Efficient gene set analysis for DNA methylation addressing probe dependency and bias

Abstract

Motivation Gene Set Enrichment Analysis (GSEA) is widely used to interpret DNA methylation data by associating differentially methylated sites with biological pathways. However, existing GSEA methods struggle with several challenges in methylation data, including probe dependency, probe number bias, and the complexity of gene-probe mapping. These limitations can lead to biased enrichment results, reduced statistical power, and computational inefficiencies. Results We introduce gsGene and gsPG, two novel GSEA methods specifically designed for DNA methylation data. gsGene aggregates association signals at gene level while correcting for probe dependency and probe number bias, enabling more biologically meaningful enrichment analysis. gsPG takes a different approach by conducting gene set enrichment using summary statistics for independent probe groups based on gene annotation, mitigating biases from multi-mapping probes.
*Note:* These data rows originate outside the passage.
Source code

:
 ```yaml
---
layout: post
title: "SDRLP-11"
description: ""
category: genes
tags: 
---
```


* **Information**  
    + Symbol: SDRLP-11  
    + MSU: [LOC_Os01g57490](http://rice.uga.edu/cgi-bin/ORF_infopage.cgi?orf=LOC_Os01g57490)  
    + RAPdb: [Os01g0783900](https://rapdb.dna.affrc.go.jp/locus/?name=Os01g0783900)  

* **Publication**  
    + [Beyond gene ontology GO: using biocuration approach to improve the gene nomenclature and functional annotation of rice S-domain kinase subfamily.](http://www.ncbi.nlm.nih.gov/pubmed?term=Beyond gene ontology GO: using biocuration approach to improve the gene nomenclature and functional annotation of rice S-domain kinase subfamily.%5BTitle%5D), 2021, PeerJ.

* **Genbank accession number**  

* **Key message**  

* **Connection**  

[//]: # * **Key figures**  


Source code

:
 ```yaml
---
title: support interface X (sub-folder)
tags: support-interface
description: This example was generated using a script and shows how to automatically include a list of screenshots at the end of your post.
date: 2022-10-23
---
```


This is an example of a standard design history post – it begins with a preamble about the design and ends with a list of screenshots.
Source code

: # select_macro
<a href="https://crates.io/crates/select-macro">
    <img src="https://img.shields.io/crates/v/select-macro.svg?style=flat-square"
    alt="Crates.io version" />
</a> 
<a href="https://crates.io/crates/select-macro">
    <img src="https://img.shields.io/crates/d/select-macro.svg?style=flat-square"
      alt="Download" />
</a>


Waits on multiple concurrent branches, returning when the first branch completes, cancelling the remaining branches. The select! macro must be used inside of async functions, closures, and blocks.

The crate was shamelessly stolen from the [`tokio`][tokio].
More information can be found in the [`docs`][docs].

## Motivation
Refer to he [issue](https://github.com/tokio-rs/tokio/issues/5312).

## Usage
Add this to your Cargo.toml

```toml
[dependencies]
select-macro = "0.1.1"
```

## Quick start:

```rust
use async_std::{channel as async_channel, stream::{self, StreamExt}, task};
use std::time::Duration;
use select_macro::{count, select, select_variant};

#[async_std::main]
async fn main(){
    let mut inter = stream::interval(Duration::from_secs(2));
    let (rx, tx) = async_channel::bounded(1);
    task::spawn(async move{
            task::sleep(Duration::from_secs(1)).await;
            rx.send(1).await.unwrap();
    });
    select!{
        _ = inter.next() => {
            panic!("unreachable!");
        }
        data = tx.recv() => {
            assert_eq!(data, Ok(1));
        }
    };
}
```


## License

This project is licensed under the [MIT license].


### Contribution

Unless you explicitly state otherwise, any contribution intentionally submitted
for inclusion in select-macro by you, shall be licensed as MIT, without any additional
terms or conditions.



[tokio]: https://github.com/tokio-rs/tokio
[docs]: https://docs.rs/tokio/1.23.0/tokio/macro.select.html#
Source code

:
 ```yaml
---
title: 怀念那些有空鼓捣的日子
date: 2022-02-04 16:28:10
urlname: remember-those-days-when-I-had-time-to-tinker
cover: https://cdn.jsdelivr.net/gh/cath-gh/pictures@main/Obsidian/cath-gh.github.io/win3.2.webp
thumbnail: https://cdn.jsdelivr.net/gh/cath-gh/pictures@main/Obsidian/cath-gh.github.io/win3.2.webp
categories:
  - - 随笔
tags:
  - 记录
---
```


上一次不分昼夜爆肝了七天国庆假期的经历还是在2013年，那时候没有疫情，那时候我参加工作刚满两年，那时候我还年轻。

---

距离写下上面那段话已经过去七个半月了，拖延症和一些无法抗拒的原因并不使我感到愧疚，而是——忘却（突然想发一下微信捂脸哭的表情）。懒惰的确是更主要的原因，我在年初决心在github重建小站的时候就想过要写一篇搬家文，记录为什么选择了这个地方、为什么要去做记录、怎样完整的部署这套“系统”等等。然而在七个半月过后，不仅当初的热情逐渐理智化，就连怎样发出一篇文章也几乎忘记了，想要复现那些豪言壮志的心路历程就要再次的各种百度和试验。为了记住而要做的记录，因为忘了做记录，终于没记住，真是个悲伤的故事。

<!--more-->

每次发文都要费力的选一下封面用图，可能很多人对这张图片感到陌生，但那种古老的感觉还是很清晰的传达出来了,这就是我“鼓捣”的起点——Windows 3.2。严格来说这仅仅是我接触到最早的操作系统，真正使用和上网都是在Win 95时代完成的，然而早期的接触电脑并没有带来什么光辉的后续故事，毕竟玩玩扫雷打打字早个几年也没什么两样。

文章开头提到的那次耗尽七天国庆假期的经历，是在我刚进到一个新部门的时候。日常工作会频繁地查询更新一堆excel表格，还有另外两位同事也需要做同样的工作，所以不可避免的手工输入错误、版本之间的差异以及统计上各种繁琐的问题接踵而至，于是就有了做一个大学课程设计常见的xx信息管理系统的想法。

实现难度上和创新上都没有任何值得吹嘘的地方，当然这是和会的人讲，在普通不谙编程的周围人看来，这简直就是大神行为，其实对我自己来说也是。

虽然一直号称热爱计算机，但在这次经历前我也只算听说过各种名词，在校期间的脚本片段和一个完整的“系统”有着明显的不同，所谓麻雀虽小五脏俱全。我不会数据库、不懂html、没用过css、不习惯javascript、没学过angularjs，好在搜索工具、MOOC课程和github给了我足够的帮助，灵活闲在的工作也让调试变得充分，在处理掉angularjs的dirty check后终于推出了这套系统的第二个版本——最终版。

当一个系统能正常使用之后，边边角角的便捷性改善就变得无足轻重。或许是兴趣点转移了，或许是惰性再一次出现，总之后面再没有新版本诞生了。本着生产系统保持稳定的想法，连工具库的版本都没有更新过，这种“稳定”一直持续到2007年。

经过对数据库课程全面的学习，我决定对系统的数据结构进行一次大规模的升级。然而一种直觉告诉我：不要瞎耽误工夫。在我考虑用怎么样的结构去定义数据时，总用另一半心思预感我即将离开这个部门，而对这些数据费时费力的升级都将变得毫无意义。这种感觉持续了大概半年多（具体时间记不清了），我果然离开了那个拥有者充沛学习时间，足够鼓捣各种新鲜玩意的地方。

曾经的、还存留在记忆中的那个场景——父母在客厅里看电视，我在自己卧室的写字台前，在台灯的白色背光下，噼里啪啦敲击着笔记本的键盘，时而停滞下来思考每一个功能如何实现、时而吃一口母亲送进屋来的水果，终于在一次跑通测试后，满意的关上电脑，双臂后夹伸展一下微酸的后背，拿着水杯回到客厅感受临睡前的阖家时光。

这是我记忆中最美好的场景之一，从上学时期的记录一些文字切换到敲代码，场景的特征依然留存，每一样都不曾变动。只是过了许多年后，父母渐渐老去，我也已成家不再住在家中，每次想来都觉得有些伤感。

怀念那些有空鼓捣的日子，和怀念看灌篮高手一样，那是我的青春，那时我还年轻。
Both methods improve computational efficiency, enhance statistical power, and effectively control type I error rates. Comprehensive evaluations in two large datasets demonstrate superior performance compared to existing methods. Furthermore, we propose a novel beta distribution fitting strategy to improve enrichment P-value estimation, providing a computationally efficient alternative to traditional permutation-based gene set methods. Availability and implementation These methods are implemented in the R package dmGsea, which is freely available on GitHub and Bioconductor (DOI: 10.18129/B9.bioc.dmGsea). The package supports Illumina 450K, EPIC, and mouse methylation arrays and can be extended to other omics data with user-provided probe-to-gene mapping annotations.